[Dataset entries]

========================================

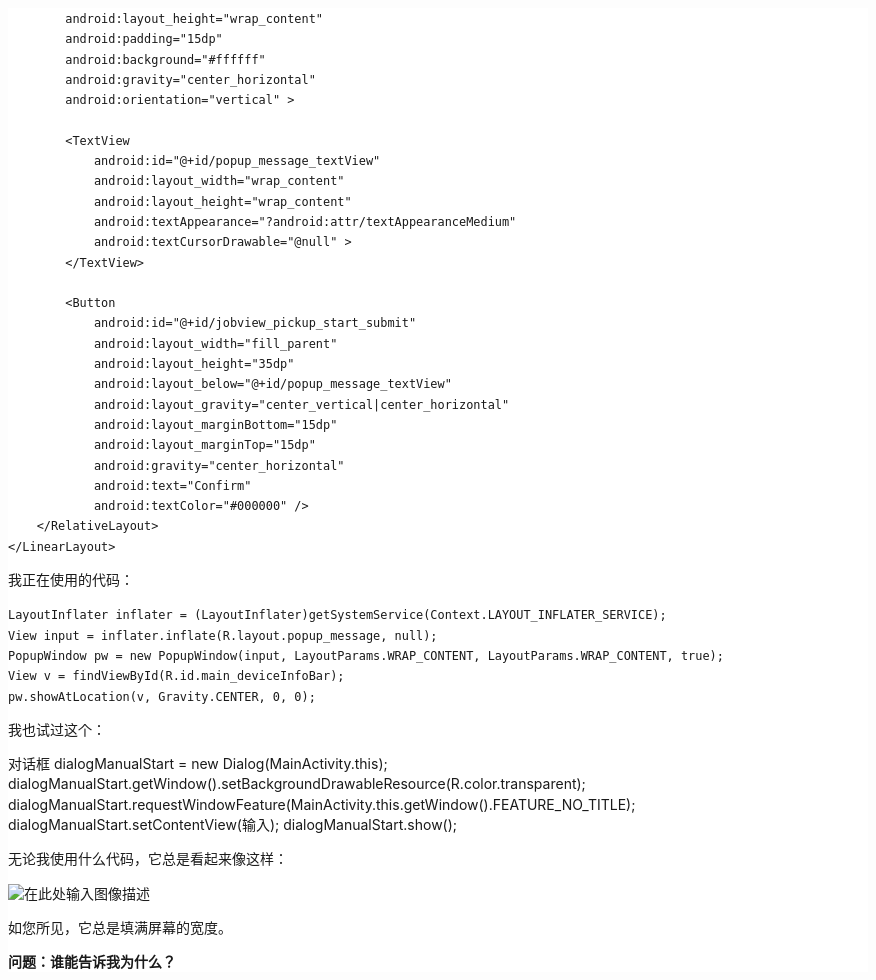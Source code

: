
 ```
        android:layout_height="wrap_content"
        android:padding="15dp"
        android:background="#ffffff"
        android:gravity="center_horizontal"
        android:orientation="vertical" >

        <TextView
            android:id="@+id/popup_message_textView"
            android:layout_width="wrap_content"
            android:layout_height="wrap_content"
            android:textAppearance="?android:attr/textAppearanceMedium"
            android:textCursorDrawable="@null" >
        </TextView>

        <Button
            android:id="@+id/jobview_pickup_start_submit"
            android:layout_width="fill_parent"
            android:layout_height="35dp"
            android:layout_below="@+id/popup_message_textView"
            android:layout_gravity="center_vertical|center_horizontal"
            android:layout_marginBottom="15dp"
            android:layout_marginTop="15dp"
            android:gravity="center_horizontal"
            android:text="Confirm"
            android:textColor="#000000" />
    </RelativeLayout>
</LinearLayout> 
```

我正在使用的代码：

```
LayoutInflater inflater = (LayoutInflater)getSystemService(Context.LAYOUT_INFLATER_SERVICE);
View input = inflater.inflate(R.layout.popup_message, null);
PopupWindow pw = new PopupWindow(input, LayoutParams.WRAP_CONTENT, LayoutParams.WRAP_CONTENT, true);
View v = findViewById(R.id.main_deviceInfoBar);
pw.showAtLocation(v, Gravity.CENTER, 0, 0); 
```

我也试过这个：

对话框 dialogManualStart = new Dialog(MainActivity.this); dialogManualStart.getWindow().setBackgroundDrawableResource(R.color.transparent); dialogManualStart.requestWindowFeature(MainActivity.this.getWindow().FEATURE_NO_TITLE); dialogManualStart.setContentView(输入); dialogManualStart.show();

无论我使用什么代码，它总是看起来像这样：

![在此处输入图像描述](../Images/2ab5a2bc278930847cc87d72efa8958a.png)

如您所见，它总是填满屏幕的宽度。

**问题：谁能告诉我为什么？**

========================================

[Exercise prompt] What is needed is every line of the records that contains the word "null".

[Task output]
            android:textCursorDrawable="@null" >
View input = inflater.inflate(R.layout.popup_message, null);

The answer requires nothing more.